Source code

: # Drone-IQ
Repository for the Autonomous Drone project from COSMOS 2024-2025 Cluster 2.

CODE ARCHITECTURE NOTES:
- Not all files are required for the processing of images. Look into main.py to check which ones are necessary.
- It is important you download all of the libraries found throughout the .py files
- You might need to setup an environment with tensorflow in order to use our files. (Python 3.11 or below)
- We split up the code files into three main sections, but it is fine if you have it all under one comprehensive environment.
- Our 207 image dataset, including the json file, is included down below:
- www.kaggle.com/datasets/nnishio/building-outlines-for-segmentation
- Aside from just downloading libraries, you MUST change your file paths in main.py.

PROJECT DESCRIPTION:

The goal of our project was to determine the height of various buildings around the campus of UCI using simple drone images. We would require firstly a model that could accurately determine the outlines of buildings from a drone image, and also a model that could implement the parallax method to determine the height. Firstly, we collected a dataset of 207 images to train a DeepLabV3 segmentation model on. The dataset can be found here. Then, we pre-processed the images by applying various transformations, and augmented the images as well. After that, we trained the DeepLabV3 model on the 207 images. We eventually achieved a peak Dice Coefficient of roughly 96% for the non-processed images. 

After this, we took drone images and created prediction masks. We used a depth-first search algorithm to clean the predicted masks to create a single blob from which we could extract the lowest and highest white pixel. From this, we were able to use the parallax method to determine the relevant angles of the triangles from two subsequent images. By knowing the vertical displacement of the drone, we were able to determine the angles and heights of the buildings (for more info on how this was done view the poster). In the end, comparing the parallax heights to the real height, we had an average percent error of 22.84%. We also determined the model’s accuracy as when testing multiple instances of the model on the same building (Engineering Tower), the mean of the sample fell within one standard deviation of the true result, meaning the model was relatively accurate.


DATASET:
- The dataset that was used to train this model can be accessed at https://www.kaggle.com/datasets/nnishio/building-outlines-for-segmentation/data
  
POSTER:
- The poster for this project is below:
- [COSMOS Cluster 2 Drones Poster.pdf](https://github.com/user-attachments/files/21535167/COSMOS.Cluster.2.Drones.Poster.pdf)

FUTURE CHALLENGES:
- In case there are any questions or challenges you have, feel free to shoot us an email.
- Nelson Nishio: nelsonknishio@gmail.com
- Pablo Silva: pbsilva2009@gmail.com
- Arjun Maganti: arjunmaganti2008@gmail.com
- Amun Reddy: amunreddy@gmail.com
☆ ☆ ☆ ☆ ☆ ☆ ☆
What you are asked to do → Begin at the first line of the records above and restate each line word for word, stopping after the line with "The goal of".

Response →
Source code

: # Drone-IQ
Repository for the Autonomous Drone project from COSMOS 2024-2025 Cluster 2.

CODE ARCHITECTURE NOTES:
- Not all files are required for the processing of images. Look into main.py to check which ones are necessary.
- It is important you download all of the libraries found throughout the .py files
- You might need to setup an environment with tensorflow in order to use our files. (Python 3.11 or below)
- We split up the code files into three main sections, but it is fine if you have it all under one comprehensive environment.
- Our 207 image dataset, including the json file, is included down below:
- www.kaggle.com/datasets/nnishio/building-outlines-for-segmentation
- Aside from just downloading libraries, you MUST change your file paths in main.py.

PROJECT DESCRIPTION:

The goal of our project was to determine the height of various buildings around the campus of UCI using simple drone images. We would require firstly a model that could accurately determine the outlines of buildings from a drone image, and also a model that could implement the parallax method to determine the height. Firstly, we collected a dataset of 207 images to train a DeepLabV3 segmentation model on. The dataset can be found here. Then, we pre-processed the images by applying various transformations, and augmented the images as well. After that, we trained the DeepLabV3 model on the 207 images. We eventually achieved a peak Dice Coefficient of roughly 96% for the non-processed images. 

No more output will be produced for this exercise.